# Problem statement:
The first line of the entries is where the copy starts and the line with "OpenShift v4 es" is where it ends; set down each line exactly, both ends included, and drop pictures.

--------------------------------

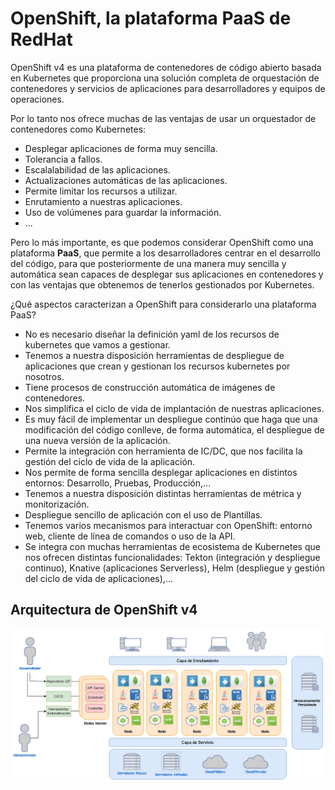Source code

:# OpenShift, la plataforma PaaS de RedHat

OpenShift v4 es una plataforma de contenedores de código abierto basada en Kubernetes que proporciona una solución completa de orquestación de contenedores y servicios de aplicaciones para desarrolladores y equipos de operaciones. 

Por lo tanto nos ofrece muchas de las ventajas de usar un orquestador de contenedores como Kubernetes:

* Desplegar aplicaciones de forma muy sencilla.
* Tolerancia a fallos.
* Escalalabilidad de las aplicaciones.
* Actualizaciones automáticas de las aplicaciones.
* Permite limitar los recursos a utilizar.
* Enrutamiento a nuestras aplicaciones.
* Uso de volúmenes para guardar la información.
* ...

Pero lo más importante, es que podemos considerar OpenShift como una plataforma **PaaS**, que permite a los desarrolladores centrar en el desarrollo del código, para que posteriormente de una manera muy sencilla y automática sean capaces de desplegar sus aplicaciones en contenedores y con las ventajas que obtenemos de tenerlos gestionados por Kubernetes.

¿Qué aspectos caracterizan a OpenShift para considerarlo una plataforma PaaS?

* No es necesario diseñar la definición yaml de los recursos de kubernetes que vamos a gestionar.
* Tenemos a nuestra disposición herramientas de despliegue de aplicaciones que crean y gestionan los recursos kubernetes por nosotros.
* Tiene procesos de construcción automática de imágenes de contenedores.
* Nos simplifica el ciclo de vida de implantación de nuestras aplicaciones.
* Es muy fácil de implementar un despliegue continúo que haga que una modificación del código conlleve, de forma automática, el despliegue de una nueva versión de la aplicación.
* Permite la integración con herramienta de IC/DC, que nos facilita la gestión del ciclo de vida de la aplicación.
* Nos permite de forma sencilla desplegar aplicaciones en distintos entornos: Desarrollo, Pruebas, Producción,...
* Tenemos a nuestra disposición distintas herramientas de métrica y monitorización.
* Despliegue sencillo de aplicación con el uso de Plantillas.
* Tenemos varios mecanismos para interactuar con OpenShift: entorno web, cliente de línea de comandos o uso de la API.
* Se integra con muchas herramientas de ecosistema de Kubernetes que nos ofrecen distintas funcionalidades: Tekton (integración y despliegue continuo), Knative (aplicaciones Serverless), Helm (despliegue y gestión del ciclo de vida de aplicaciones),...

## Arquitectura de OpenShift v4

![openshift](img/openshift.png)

--------------------------------

# Task solution:
Source code

:# OpenShift, la plataforma PaaS de RedHat

OpenShift v4 es una plataforma de contenedores de código abierto basada en Kubernetes que proporciona una solución completa de orquestación de contenedores y servicios de aplicaciones para desarrolladores y equipos de operaciones. 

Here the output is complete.